■ Dataset ■
──────────────────────────────
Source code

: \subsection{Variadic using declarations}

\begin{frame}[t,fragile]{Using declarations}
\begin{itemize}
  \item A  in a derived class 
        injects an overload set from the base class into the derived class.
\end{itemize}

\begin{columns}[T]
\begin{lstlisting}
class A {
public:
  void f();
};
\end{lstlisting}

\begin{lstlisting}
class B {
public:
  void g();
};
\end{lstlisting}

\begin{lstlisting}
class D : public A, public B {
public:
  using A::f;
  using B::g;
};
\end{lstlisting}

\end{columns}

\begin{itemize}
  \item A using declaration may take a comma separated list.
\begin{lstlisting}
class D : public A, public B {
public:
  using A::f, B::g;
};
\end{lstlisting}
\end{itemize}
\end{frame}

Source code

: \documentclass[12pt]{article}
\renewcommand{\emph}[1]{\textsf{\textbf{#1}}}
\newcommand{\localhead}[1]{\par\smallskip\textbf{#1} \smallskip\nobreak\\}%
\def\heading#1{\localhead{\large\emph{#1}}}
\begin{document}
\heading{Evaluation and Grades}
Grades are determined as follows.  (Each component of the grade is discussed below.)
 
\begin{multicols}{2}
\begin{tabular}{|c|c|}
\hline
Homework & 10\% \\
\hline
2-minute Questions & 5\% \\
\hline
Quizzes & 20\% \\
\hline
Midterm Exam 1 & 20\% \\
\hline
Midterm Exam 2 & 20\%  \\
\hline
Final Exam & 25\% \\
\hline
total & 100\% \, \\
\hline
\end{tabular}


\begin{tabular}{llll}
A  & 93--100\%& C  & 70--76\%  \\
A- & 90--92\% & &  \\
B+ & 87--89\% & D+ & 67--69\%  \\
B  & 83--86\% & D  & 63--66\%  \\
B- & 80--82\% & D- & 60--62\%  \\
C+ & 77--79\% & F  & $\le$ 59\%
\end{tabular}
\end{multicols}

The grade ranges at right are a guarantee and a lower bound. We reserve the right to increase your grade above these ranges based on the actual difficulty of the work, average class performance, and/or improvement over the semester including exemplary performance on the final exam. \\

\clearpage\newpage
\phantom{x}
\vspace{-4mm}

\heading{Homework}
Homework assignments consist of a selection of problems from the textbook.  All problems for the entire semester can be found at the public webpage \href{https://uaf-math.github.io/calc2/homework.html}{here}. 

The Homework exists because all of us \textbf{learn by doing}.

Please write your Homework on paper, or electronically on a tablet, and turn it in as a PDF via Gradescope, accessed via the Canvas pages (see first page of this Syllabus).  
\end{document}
──────────────────────────────
■ Activity ■
Using the data above, output each line exactly.

■ Reply to the task ■
Source code

: \subsection{Variadic using declarations}

\begin{frame}[t,fragile]{Using declarations}
\begin{itemize}
  \item A  in a derived class 
        injects an overload set from the base class into the derived class.
\end{itemize}

\begin{columns}[T]
\begin{lstlisting}
class A {
public:
  void f();
};
\end{lstlisting}

\begin{lstlisting}
class B {
public:
  void g();
};
\end{lstlisting}

\begin{lstlisting}
class D : public A, public B {
public:
  using A::f;
  using B::g;
};
\end{lstlisting}

\end{columns}

\begin{itemize}
  \item A using declaration may take a comma separated list.
\begin{lstlisting}
class D : public A, public B {
public:
  using A::f, B::g;
};
\end{lstlisting}
\end{itemize}
\end{frame}

Source code

: \documentclass[12pt]{article}
\renewcommand{\emph}[1]{\textsf{\textbf{#1}}}
\newcommand{\localhead}[1]{\par\smallskip\textbf{#1} \smallskip\nobreak\\}%
\def\heading#1{\localhead{\large\emph{#1}}}
\begin{document}
\heading{Evaluation and Grades}
Grades are determined as follows.  (Each component of the grade is discussed below.)
 
\begin{multicols}{2}
\begin{tabular}{|c|c|}
\hline
Homework & 10\% \\
\hline
2-minute Questions & 5\% \\
\hline
Quizzes & 20\% \\
\hline
Midterm Exam 1 & 20\% \\
\hline
Midterm Exam 2 & 20\%  \\
\hline
Final Exam & 25\% \\
\hline
total & 100\% \, \\
\hline
\end{tabular}


\begin{tabular}{llll}
A  & 93--100\%& C  & 70--76\%  \\
A- & 90--92\% & &  \\
B+ & 87--89\% & D+ & 67--69\%  \\
B  & 83--86\% & D  & 63--66\%  \\
B- & 80--82\% & D- & 60--62\%  \\
C+ & 77--79\% & F  & $\le$ 59\%
\end{tabular}
\end{multicols}

The grade ranges at right are a guarantee and a lower bound. We reserve the right to increase your grade above these ranges based on the actual difficulty of the work, average class performance, and/or improvement over the semester including exemplary performance on the final exam. \\

\clearpage\newpage
\phantom{x}
\vspace{-4mm}

\heading{Homework}
Homework assignments consist of a selection of problems from the textbook.  All problems for the entire semester can be found at the public webpage \href{https://uaf-math.github.io/calc2/homework.html}{here}. 

The Homework exists because all of us \textbf{learn by doing}.

Please write your Homework on paper, or electronically on a tablet, and turn it in as a PDF via Gradescope, accessed via the Canvas pages (see first page of this Syllabus).  
\end{document}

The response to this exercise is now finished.